[PATCH 3 of 6] treemanifest: create treemanifest class

Martin von Zweigbergk martinvonz at google.com
Tue Mar 10 23:23:35 CDT 2015


# HG changeset patch
# User Martin von Zweigbergk <martinvonz at google.com>
# Date 1425931076 25200
#      Mon Mar 09 12:57:56 2015 -0700
# Node ID 34ad94f42d39e9ad3e7a7b8695f419bc2ff8b37f
# Parent  5671d3b1883e8fdce48e43aabce6ca5c86f6ea70
treemanifest: create treemanifest class

There are a number of problems with large and flat manifests. Copying
from http://mercurial.selenic.com/wiki/ManifestShardingPlan:

 * manifest too large for RAM

 * manifest resolution too much CPU (long delta chains)

 * committing is slow because entire manifest has to be hashed

 * impossible for narrow clone to leave out part of manifest as all is
   needed to calculate new hash

 * diffing two revisions involves traversing entire subdirectories
   even if identical

This is a first step in a series introducing a manifest revlog per
directory.

This change adds boolean configuration option
experimental.treemanifest. When the option is enabled, manifests are
parsed into a new tree data structure with one tree node per
directory. At this point, it is just a different data structure in
memory; there is still just a single manifest revlog on disk.

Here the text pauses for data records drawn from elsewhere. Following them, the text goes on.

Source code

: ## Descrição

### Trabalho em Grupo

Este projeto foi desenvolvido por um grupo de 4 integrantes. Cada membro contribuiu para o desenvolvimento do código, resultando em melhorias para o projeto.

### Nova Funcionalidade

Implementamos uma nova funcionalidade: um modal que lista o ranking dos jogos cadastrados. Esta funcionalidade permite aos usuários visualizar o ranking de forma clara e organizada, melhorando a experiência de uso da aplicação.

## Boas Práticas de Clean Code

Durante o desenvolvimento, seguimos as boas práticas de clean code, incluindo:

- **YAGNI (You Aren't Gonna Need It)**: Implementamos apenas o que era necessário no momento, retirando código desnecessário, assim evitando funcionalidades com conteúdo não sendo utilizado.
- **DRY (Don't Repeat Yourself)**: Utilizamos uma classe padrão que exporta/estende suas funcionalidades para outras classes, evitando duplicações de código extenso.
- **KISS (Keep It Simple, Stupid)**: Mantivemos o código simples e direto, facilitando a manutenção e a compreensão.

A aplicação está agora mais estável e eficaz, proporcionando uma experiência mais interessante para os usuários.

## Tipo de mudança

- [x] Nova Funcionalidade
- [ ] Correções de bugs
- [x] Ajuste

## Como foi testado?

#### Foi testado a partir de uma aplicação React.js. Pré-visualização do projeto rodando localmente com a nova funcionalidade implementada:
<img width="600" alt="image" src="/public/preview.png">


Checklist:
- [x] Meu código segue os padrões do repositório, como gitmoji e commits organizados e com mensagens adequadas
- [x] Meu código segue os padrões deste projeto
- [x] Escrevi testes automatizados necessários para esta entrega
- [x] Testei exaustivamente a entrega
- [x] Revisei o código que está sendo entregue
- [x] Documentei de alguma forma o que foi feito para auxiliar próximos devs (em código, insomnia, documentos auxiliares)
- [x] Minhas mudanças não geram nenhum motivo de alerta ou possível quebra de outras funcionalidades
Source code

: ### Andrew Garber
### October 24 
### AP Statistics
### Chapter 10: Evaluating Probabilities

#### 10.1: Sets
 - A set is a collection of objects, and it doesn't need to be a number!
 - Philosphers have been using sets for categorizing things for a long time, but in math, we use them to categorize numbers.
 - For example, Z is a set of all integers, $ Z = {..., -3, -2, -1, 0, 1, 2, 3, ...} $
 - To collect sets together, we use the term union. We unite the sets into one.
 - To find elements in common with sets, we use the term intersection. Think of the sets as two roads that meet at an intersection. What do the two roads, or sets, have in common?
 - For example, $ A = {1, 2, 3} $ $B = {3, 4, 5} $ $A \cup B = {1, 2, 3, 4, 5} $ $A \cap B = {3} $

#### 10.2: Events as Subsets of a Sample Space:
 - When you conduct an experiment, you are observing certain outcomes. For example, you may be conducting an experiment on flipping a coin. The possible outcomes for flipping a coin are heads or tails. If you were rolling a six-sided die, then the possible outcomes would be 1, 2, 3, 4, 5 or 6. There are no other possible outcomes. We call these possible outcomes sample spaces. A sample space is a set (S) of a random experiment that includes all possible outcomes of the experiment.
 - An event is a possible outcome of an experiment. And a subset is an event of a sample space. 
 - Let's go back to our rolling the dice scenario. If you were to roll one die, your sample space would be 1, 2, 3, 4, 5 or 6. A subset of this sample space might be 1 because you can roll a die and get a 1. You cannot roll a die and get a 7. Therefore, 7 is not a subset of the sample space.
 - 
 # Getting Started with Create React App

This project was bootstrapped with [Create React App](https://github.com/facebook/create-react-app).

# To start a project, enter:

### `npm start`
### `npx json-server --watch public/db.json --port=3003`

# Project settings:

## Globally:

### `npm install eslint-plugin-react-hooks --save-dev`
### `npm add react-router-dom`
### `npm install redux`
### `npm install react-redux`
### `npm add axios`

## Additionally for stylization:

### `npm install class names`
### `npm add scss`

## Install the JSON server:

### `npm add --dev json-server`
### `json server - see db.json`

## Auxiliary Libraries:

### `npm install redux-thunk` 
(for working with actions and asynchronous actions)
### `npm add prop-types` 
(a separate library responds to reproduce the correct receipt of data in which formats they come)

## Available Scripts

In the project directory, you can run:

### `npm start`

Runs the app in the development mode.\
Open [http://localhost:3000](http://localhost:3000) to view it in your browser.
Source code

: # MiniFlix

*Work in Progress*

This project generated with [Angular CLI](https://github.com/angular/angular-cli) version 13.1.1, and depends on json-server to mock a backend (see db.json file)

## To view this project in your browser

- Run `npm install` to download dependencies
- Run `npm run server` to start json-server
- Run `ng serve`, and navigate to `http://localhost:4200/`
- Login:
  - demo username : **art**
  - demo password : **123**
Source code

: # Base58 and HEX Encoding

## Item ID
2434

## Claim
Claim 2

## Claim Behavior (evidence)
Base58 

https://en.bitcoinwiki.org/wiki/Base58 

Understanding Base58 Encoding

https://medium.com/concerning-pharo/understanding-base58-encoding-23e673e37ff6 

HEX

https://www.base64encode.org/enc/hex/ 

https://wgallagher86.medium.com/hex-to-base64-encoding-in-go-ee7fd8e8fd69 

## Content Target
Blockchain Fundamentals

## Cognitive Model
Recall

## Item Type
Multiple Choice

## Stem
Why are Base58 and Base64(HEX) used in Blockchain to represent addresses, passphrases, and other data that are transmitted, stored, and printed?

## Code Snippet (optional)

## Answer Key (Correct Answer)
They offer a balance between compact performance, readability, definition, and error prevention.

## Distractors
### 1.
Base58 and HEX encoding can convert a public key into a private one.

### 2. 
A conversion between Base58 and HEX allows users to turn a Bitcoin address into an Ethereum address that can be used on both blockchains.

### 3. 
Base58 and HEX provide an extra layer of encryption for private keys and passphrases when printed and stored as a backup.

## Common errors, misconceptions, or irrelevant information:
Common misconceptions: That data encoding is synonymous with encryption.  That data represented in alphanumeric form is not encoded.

The code is not yet optimized. Enabling the option makes most or all
operations slower. Once we start storing manifest revlogs for every
directory, it should be possible to make many of these operations much
faster. The fastdelta() optimization has been explicitly disabled (and
not implemented) for the treemanifests.

Tests can be run using the new data structure by switching the config
option default in localrepo._applyrequirements(). All tests pass.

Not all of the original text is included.